***** DATA SUPPLIED

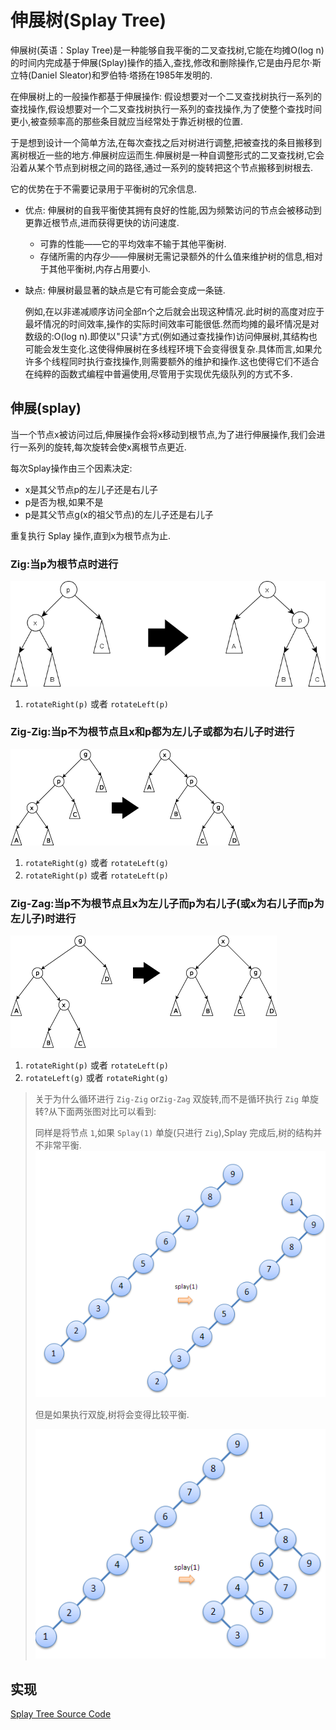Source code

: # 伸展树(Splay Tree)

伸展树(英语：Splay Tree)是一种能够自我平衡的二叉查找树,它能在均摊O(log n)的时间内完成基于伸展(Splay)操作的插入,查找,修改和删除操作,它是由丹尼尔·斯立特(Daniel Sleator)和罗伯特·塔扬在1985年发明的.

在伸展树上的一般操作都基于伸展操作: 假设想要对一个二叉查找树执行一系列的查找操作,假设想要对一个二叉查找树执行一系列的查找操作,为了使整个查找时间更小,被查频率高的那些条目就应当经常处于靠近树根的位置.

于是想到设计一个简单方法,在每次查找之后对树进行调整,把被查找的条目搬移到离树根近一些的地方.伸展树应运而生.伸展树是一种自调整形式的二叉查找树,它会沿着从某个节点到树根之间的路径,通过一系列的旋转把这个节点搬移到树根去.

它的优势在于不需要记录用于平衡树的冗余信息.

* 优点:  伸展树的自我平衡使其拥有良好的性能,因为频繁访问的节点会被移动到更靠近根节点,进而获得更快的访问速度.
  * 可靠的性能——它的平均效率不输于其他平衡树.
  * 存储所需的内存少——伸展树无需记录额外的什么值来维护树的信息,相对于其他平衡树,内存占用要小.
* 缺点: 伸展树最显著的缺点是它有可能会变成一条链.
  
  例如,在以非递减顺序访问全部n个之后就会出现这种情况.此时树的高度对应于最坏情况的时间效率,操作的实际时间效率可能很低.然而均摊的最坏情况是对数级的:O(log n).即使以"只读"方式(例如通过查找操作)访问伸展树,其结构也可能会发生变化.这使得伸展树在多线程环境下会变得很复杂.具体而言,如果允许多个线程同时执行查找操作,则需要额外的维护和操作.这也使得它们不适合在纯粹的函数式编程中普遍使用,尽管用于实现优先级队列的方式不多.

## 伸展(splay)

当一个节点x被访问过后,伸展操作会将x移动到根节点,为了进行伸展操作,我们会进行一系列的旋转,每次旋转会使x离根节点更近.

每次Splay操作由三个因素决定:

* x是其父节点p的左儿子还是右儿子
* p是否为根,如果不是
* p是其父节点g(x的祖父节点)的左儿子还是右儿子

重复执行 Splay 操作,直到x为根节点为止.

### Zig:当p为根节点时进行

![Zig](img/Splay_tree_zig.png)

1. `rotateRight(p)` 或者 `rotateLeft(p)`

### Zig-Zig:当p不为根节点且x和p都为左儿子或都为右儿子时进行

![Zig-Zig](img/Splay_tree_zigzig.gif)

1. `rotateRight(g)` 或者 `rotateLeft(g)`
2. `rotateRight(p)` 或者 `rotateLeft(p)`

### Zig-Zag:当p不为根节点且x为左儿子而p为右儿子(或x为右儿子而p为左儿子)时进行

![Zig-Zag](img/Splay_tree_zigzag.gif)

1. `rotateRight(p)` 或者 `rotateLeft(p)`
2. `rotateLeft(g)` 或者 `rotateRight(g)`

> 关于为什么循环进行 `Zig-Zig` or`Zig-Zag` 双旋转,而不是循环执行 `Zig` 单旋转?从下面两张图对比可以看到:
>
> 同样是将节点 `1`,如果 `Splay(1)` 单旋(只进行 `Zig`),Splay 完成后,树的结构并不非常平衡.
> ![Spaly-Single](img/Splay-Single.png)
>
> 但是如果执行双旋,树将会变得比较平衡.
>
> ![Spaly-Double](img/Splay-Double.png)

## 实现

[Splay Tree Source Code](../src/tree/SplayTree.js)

**********

WORK ITEM => The material above should be printed again exactly, with each picture left out.

TASK OUTPUT =>
Source code

: # 伸展树(Splay Tree)

伸展树(英语：Splay Tree)是一种能够自我平衡的二叉查找树,它能在均摊O(log n)的时间内完成基于伸展(Splay)操作的插入,查找,修改和删除操作,它是由丹尼尔·斯立特(Daniel Sleator)和罗伯特·塔扬在1985年发明的.

在伸展树上的一般操作都基于伸展操作: 假设想要对一个二叉查找树执行一系列的查找操作,假设想要对一个二叉查找树执行一系列的查找操作,为了使整个查找时间更小,被查频率高的那些条目就应当经常处于靠近树根的位置.

于是想到设计一个简单方法,在每次查找之后对树进行调整,把被查找的条目搬移到离树根近一些的地方.伸展树应运而生.伸展树是一种自调整形式的二叉查找树,它会沿着从某个节点到树根之间的路径,通过一系列的旋转把这个节点搬移到树根去.

它的优势在于不需要记录用于平衡树的冗余信息.

* 优点:  伸展树的自我平衡使其拥有良好的性能,因为频繁访问的节点会被移动到更靠近根节点,进而获得更快的访问速度.
  * 可靠的性能——它的平均效率不输于其他平衡树.
  * 存储所需的内存少——伸展树无需记录额外的什么值来维护树的信息,相对于其他平衡树,内存占用要小.
* 缺点: 伸展树最显著的缺点是它有可能会变成一条链.
  
  例如,在以非递减顺序访问全部n个之后就会出现这种情况.此时树的高度对应于最坏情况的时间效率,操作的实际时间效率可能很低.然而均摊的最坏情况是对数级的:O(log n).即使以"只读"方式(例如通过查找操作)访问伸展树,其结构也可能会发生变化.这使得伸展树在多线程环境下会变得很复杂.具体而言,如果允许多个线程同时执行查找操作,则需要额外的维护和操作.这也使得它们不适合在纯粹的函数式编程中普遍使用,尽管用于实现优先级队列的方式不多.

## 伸展(splay)

当一个节点x被访问过后,伸展操作会将x移动到根节点,为了进行伸展操作,我们会进行一系列的旋转,每次旋转会使x离根节点更近.

每次Splay操作由三个因素决定:

* x是其父节点p的左儿子还是右儿子
* p是否为根,如果不是
* p是其父节点g(x的祖父节点)的左儿子还是右儿子

重复执行 Splay 操作,直到x为根节点为止.

### Zig:当p为根节点时进行

![Zig](img/Splay_tree_zig.png)

1. `rotateRight(p)` 或者 `rotateLeft(p)`

### Zig-Zig:当p不为根节点且x和p都为左儿子或都为右儿子时进行

![Zig-Zig](img/Splay_tree_zigzig.gif)

1. `rotateRight(g)` 或者 `rotateLeft(g)`
2. `rotateRight(p)` 或者 `rotateLeft(p)`

### Zig-Zag:当p不为根节点且x为左儿子而p为右儿子(或x为右儿子而p为左儿子)时进行

![Zig-Zag](img/Splay_tree_zigzag.gif)

1. `rotateRight(p)` 或者 `rotateLeft(p)`
2. `rotateLeft(g)` 或者 `rotateRight(g)`

> 关于为什么循环进行 `Zig-Zig` or`Zig-Zag` 双旋转,而不是循环执行 `Zig` 单旋转?从下面两张图对比可以看到:
>
> 同样是将节点 `1`,如果 `Splay(1)` 单旋(只进行 `Zig`),Splay 完成后,树的结构并不非常平衡.
> ![Spaly-Single](img/Splay-Single.png)
>
> 但是如果执行双旋,树将会变得比较平衡.
>
> ![Spaly-Double](img/Splay-Double.png)

## 实现

[Splay Tree Source Code](../src/tree/SplayTree.js)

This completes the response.